REQUIREMENT ▸ Repeat only the lines below from the one containing "#### - A computer" through the one containing "## MIT License", inclusive, exactly as written.

Saved data entries:
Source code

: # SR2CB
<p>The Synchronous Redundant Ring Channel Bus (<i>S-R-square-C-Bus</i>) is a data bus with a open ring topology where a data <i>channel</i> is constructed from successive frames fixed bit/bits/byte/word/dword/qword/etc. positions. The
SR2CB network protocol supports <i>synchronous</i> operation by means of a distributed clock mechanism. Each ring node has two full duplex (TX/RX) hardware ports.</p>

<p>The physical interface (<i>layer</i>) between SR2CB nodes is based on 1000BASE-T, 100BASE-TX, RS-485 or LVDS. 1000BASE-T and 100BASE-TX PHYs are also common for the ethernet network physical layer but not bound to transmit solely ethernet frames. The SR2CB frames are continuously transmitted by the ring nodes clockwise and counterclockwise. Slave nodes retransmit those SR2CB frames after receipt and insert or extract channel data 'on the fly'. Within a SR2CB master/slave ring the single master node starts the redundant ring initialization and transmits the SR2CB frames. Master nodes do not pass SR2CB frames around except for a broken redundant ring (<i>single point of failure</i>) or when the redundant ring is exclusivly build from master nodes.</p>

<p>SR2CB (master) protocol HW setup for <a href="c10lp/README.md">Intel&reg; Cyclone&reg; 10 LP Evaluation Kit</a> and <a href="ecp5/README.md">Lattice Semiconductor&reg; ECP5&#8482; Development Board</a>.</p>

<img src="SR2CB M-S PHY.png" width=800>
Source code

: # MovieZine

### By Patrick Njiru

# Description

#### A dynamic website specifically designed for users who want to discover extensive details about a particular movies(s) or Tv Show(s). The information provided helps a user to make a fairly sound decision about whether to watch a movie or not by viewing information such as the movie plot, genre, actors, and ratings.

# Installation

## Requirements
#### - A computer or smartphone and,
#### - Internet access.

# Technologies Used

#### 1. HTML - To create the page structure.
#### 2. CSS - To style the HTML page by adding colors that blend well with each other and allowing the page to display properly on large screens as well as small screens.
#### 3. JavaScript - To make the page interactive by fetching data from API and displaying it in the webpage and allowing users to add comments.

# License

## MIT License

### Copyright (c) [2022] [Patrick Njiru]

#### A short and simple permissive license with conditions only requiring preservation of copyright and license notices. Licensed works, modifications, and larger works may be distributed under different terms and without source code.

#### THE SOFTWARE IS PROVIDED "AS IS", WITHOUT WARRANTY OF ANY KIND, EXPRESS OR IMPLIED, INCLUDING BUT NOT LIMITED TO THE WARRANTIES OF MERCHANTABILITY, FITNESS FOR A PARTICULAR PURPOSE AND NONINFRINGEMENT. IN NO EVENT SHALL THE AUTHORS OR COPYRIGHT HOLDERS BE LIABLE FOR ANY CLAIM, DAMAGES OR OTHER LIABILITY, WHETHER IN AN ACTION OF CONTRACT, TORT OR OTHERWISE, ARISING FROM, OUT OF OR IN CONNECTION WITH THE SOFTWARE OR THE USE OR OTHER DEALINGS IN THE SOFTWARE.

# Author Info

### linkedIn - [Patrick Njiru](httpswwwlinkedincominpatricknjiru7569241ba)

TASK OUTPUT ▸
#### - A computer or smartphone and,
#### - Internet access.

# Technologies Used

#### 1. HTML - To create the page structure.
#### 2. CSS - To style the HTML page by adding colors that blend well with each other and allowing the page to display properly on large screens as well as small screens.
#### 3. JavaScript - To make the page interactive by fetching data from API and displaying it in the webpage and allowing users to add comments.

# License

## MIT License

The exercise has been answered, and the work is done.